Honda Performance Development (HPD) President Art St. Cyr issued a statement late Thursday afternoon about Alonso’s reported upcoming test:

“Fernando Alonso is one of the premier racing drivers of this generation, and we very much enjoyed working with him at the 2017 Indianapolis 500.

“He has shown that he can be very competitive right off the bat, and it would be great for IndyCar if he were to decide to drive here full-time after his F1 career. Having Alonso as a driver would be an obvious benefit for any team or manufacturer.”

However, St.
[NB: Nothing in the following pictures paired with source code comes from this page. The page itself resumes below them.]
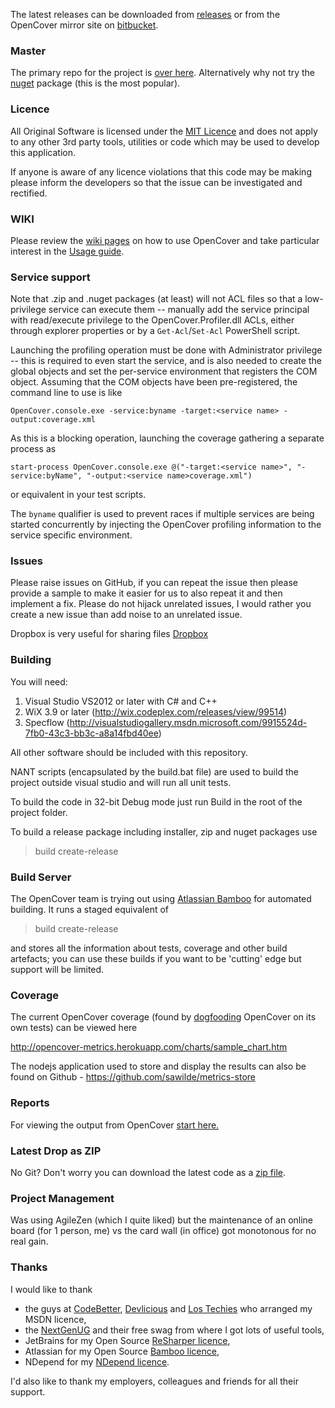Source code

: The latest releases can be downloaded from [releases](https://github.com/opencover/opencover/releases) or from the OpenCover mirror site on [bitbucket](https://bitbucket.org/shaunwilde/opencover/downloads).

### Master 

The primary repo for the project is [over here](https://github.com/opencover/opencover/).
Alternatively why not try the [nuget](http://nuget.org/packages/opencover) package (this is the most popular).

### Licence
All Original Software is licensed under the [MIT Licence](https://github.com/opencover/opencover/blob/master/License.md) and does not apply to any other 3rd party tools, utilities or code which may be used to develop this application.

If anyone is aware of any licence violations that this code may be making please inform the developers so that the issue can be investigated and rectified.

### WIKI
Please review the [wiki pages](https://github.com/opencover/opencover/wiki/_pages) on how to use OpenCover and take particular interest in the [Usage guide](https://github.com/opencover/opencover/wiki/Usage).

### Service support

Note that .zip and .nuget packages (at least) will not ACL files so that a low-privilege service can execute them -- manually add the service principal with read/execute privilege to the OpenCover.Profiler.dll ACLs, either through explorer properties or by a `Get-Acl`/`Set-Acl` PowerShell script.

Launching the profiling operation must be done with Administrator privilege -- this is required to even start the service, and is also needed to create the global objects and set the per-service environment that registers the COM object.  Assuming that the COM objects have been pre-registered, the command line to use is like

    OpenCover.console.exe -service:byname -target:<service name> -output:coverage.xml
    
As this is a blocking operation, launching the coverage gathering a separate process as 

    start-process OpenCover.console.exe @("-target:<service name>", "-service:byName", "-output:<service name>coverage.xml")
    
or equivalent in your test scripts.

The `byname` qualifier is used to prevent races if multiple services are being started concurrently by injecting the OpenCover profiling information to the service specific environment.

### Issues
Please raise issues on GitHub, if you can repeat the issue then please provide a sample to make it easier for us to also repeat it and then implement a fix. Please do not hijack unrelated issues, I would rather you create a new issue than add noise to an unrelated issue.

Dropbox is very useful for sharing files [Dropbox](http://db.tt/VanqFDn)

### Building
You will need:

1. Visual Studio VS2012 or later with C# and C++
2. WiX 3.9 or later (http://wix.codeplex.com/releases/view/99514)
3. Specflow (http://visualstudiogallery.msdn.microsoft.com/9915524d-7fb0-43c3-bb3c-a8a14fbd40ee)

All other software should be included with this repository. 

NANT scripts (encapsulated by the build.bat file) are used to build the project outside visual studio and will run all unit tests.

To build the code in 32-bit Debug mode just run Build in the root of the project folder.

To build a release package including installer, zip and nuget packages use 

> build create-release

### Build Server
The OpenCover team is trying out using [Atlassian Bamboo](https://opencover.atlassian.net/builds/telemetry.action) for automated building. It runs a staged equivalent of

> build create-release

and stores all the information about tests, coverage and other build artefacts; you can use these builds if you want to be 'cutting' edge but support will be limited.

### Coverage
The current OpenCover coverage (found by [dogfooding](http://en.wikipedia.org/wiki/Eating_your_own_dog_food) OpenCover on its own tests) can be viewed here

http://opencover-metrics.herokuapp.com/charts/sample_chart.htm

The nodejs application used to store and display the results can also be found on Github - https://github.com/sawilde/metrics-store

### Reports
For viewing the output from OpenCover [start here.](https://github.com/opencover/opencover/wiki/Reports)

### Latest Drop as ZIP
No Git? Don't worry you can download the latest code as a [zip file](http://github.com/opencover/opencover/zipball/master).

### Project Management
Was using AgileZen (which I quite liked) but the maintenance of an online board (for 1 person, me) vs the card wall (in office) got monotonous for no real gain.

### Thanks
I would like to thank 

* the guys at [CodeBetter](http://codebetter.com/), [Devlicious](http://devlicio.us/) and [Los Techies](http://lostechies.com/) who arranged my MSDN licence, 
* the [NextGenUG](http://www.nxtgenug.net/) and their free swag from where I got lots of useful tools,
* JetBrains for my Open Source [ReSharper licence](http://www.jetbrains.com/resharper/),
* Atlassian for my Open Source [Bamboo licence](https://www.atlassian.com/software/bamboo),
* NDepend for my [NDepend licence](http://www.ndepend.com/).

I'd also like to thank my employers, colleagues and friends for all their support. 
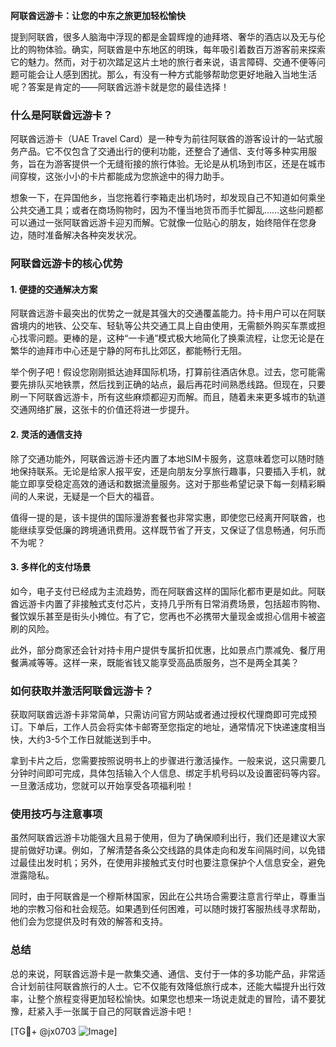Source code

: **阿联酋远游卡：让您的中东之旅更加轻松愉快**

提到阿联酋，很多人脑海中浮现的都是金碧辉煌的迪拜塔、奢华的酒店以及无与伦比的购物体验。确实，阿联酋是中东地区的明珠，每年吸引着数百万游客前来探索它的魅力。然而，对于初次踏足这片土地的旅行者来说，语言障碍、交通不便等问题可能会让人感到困扰。那么，有没有一种方式能够帮助您更好地融入当地生活呢？答案是肯定的——阿联酋远游卡就是您的最佳选择！

### 什么是阿联酋远游卡？

阿联酋远游卡（UAE Travel Card）是一种专为前往阿联酋的游客设计的一站式服务产品。它不仅包含了交通出行的便利功能，还整合了通信、支付等多种实用服务，旨在为游客提供一个无缝衔接的旅行体验。无论是从机场到市区，还是在城市间穿梭，这张小小的卡片都能成为您旅途中的得力助手。

想象一下，在异国他乡，当您拖着行李箱走出机场时，却发现自己不知道如何乘坐公共交通工具；或者在商场购物时，因为不懂当地货币而手忙脚乱……这些问题都可以通过一张阿联酋远游卡迎刃而解。它就像一位贴心的朋友，始终陪伴在您身边，随时准备解决各种突发状况。

### 阿联酋远游卡的核心优势

#### 1. **便捷的交通解决方案**
阿联酋远游卡最突出的优势之一就是其强大的交通覆盖能力。持卡用户可以在阿联酋境内的地铁、公交车、轻轨等公共交通工具上自由使用，无需额外购买车票或担心找零问题。更棒的是，这种“一卡通”模式极大地简化了换乘流程，让您无论是在繁华的迪拜市中心还是宁静的阿布扎比郊区，都能畅行无阻。

举个例子吧！假设您刚刚抵达迪拜国际机场，打算前往酒店休息。过去，您可能需要先排队买地铁票，然后找到正确的站点，最后再花时间熟悉线路。但现在，只要刷一下阿联酋远游卡，所有这些麻烦都迎刃而解。而且，随着未来更多城市的轨道交通网络扩展，这张卡的价值还将进一步提升。

#### 2. **灵活的通信支持**
除了交通功能外，阿联酋远游卡还内置了本地SIM卡服务，这意味着您可以随时随地保持联系。无论是给家人报平安，还是向朋友分享旅行趣事，只要插入手机，就能立即享受稳定高效的通话和数据流量服务。这对于那些希望记录下每一刻精彩瞬间的人来说，无疑是一个巨大的福音。

值得一提的是，该卡提供的国际漫游套餐也非常实惠，即使您已经离开阿联酋，也能继续享受低廉的跨境通讯费用。这样既节省了开支，又保证了信息畅通，何乐而不为呢？

#### 3. **多样化的支付场景**
如今，电子支付已经成为主流趋势，而在阿联酋这样的国际化都市更是如此。阿联酋远游卡内置了非接触式支付芯片，支持几乎所有日常消费场景，包括超市购物、餐饮娱乐甚至是街头小摊位。有了它，您再也不必携带大量现金或担心信用卡被盗刷的风险。

此外，部分商家还会针对持卡用户提供专属折扣优惠，比如景点门票减免、餐厅用餐满减等等。这样一来，既能省钱又能享受高品质服务，岂不是两全其美？

### 如何获取并激活阿联酋远游卡？

获取阿联酋远游卡非常简单，只需访问官方网站或者通过授权代理商即可完成预订。下单后，工作人员会将实体卡邮寄至您指定的地址，通常情况下快递速度相当快，大约3-5个工作日就能送到手中。

拿到卡片之后，您需要按照说明书上的步骤进行激活操作。一般来说，这只需要几分钟时间即可完成，具体包括输入个人信息、绑定手机号码以及设置密码等内容。一旦激活成功，您就可以开始享受各项福利啦！

### 使用技巧与注意事项

虽然阿联酋远游卡功能强大且易于使用，但为了确保顺利出行，我们还是建议大家提前做好功课。例如，了解清楚各条公交线路的具体走向和发车间隔时间，以免错过最佳出发时机；另外，在使用非接触式支付时也要注意保护个人信息安全，避免泄露隐私。

同时，由于阿联酋是一个穆斯林国家，因此在公共场合需要注意言行举止，尊重当地的宗教习俗和社会规范。如果遇到任何困难，可以随时拨打客服热线寻求帮助，他们会为您提供及时有效的解答和支持。

### 总结

总的来说，阿联酋远游卡是一款集交通、通信、支付于一体的多功能产品，非常适合计划前往阿联酋旅行的人士。它不仅能有效降低旅行成本，还能大幅提升出行效率，让整个旅程变得更加轻松愉快。如果您也想来一场说走就走的冒险，请不要犹豫，赶紧入手一张属于自己的阿联酋远游卡吧！

[TG💪+ @jx0703 ![Image](https://github.com/user-attachments/assets/dbca1d08-cadb-493c-b0ec-ad6f7a83f270)]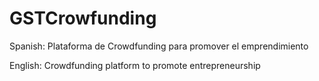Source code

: # GSTCrowfunding

Spanish: Plataforma de Crowdfunding para promover el emprendimiento


English: Crowdfunding platform to promote entrepreneurship
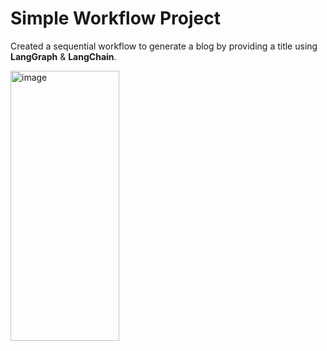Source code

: # Simple Workflow Project

Created a sequential workflow to generate a blog by providing a title using **LangGraph** & **LangChain**.

<img width="174" height="432" alt="image" src="https://github.com/user-attachments/assets/52dda26b-71c5-4699-a563-4a68a30185b7" />
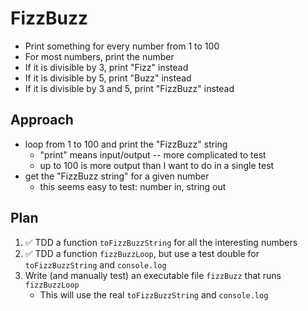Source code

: # FizzBuzz

- Print something for every number from 1 to 100
- For most numbers, print the number
- If it is divisible by 3, print "Fizz" instead
- If it is divisible by 5, print "Buzz" instead
- If it is divisible by 3 and 5, print "FizzBuzz" instead

## Approach

- loop from 1 to 100 and print the "FizzBuzz" string
    - "print" means input/output -- more complicated to test
    - up to 100 is more output than I want to do in a single test
- get the "FizzBuzz string" for a given number
    - this seems easy to test: number in, string out

## Plan

1. ✅ TDD a function `toFizzBuzzString` for all the interesting numbers
2. ✅ TDD a function `fizzBuzzLoop`, but use a test double for `toFizzBuzzString` and
   `console.log`
3. Write (and manually test) an executable file `fizzBuzz` that runs `fizzBuzzLoop`
    - This will use the real `toFizzBuzzString` and `console.log`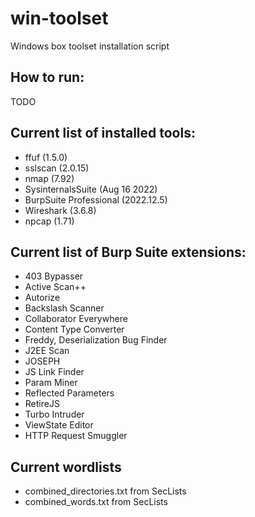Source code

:# win-toolset
Windows box toolset installation script

## How to run:

TODO

## Current list of installed tools:
- ffuf (1.5.0)
- sslscan (2.0.15)
- nmap (7.92)
- SysinternalsSuite (Aug 16 2022)
- BurpSuite Professional (2022.12.5)
- Wireshark (3.6.8)
- npcap (1.71)

## Current list of Burp Suite extensions:
- 403 Bypasser
- Active Scan++
- Autorize
- Backslash Scanner
- Collaborator Everywhere
- Content Type Converter
- Freddy, Deserialization Bug Finder
- J2EE Scan
- JOSEPH
- JS Link Finder
- Param Miner
- Reflected Parameters
- RetireJS
- Turbo Intruder
- ViewState Editor
- HTTP Request Smuggler

## Current wordlists
- combined_directories.txt from SecLists
- combined_words.txt from SecLists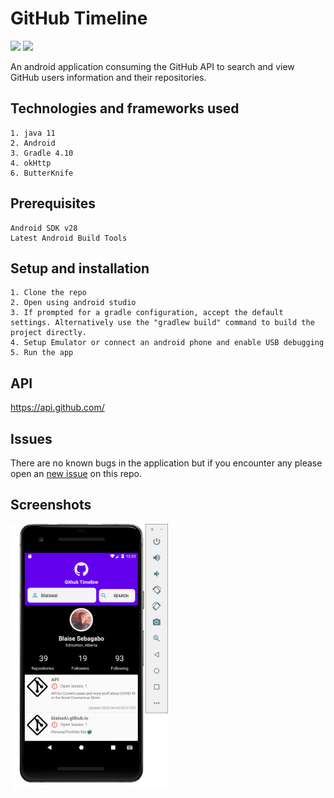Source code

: # GitHub Timeline

![](https://img.shields.io/badge/Android-project-brightgreen.svg)
![](https://img.shields.io/badge/Language-Java%20-orange.svg)

An android application consuming the GitHub API to search and view GitHub users information and their repositories.

 ## Technologies and frameworks used
    1. java 11
    2. Android
    3. Gradle 4.10
    4. okHttp
    6. ButterKnife

## Prerequisites
    Android SDK v28
    Latest Android Build Tools

## Setup and installation
    1. Clone the repo
    2. Open using android studio
    3. If prompted for a gradle configuration, accept the default settings. Alternatively use the "gradlew build" command to build the project directly.
    4. Setup Emulator or connect an android phone and enable USB debugging
    5. Run the app


## API
https://api.github.com/

## Issues
There are no known bugs in the application but if you encounter any please open an [new issue](https://github.com/blaiseAI/githubtimeline/issues/new) on this repo.

## Screenshots
<img src="screen1.png" alt="screenshot" width="50%"/>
Cyr’s statement also included a reference to Honda potentially not being able to field a new engine for Alonso in the IndyCar series in 2019.

“Our engine lease agreements are made between HPD and specific teams,” St. Cyr’s statement said. “Several of our current IndyCar Series teams already have agreements in place with HPD for the 2019 season, and we have been operating near maximum capacity all year long to properly provide powerful, reliable engines for all of our teams.

“We have had discussions with several current and potential teams for 2019, and those discussions are ongoing.”

Rumors of Alonso potentially racing for a hybrid operation that would include Andretti Autosport, McLaren and Harding Racing have been picking up speed. But there’s one potential major hurdle: Harding’s Dallara’s are powered by Chevrolet engines.

Alonso announced earlier this week that he’d be retiring from Formula One at season’s end, saying he’s looking forward to new adventures.

Because of his loyalty to McLaren, it’s increasingly looking as if Alonso comes to IndyCar, McLaren will have some involvement – although perhaps not as much as it potentially could do if it went all-in with a full-time effort immediately in 2019.

There is no word whether Chevrolet or Harding Racing could potentially be on hand at the Sept. 5 test at BMP, even in just an observation role.

Since being part of the winning team at the 24 Hours of Le Mans in June, Alonso’s desire to become only the second driver to win motorsport’s triple crown – the Monaco Grand Prix, Le Mans and the Indianapolis 500 – has increased exponentially.

He’s already won the first two; just a Indy 500 triumph remains on his bucket list.

The late Graham Hill is the only driver to have accomplished the triple crown feat to date.

Alonso, who turned 37 on July 29, has made just one prior IndyCar start, in the 2017 Indianapolis 500. He led 27 laps of the 200-lap event and appeared to have a car strong enough to win before it suffered engine failure with 21 laps remaining.

Instead of what likely could have been a top-five finish, if not a win, Alonso’s first foray into IndyCar racing ended disappointingly with a 24th-place finish.

In addition to being courted by IndyCar, NASCAR has also jumped into the Alonso sweepstakes, saying he’d be welcome to race in the 2019 Daytona 500.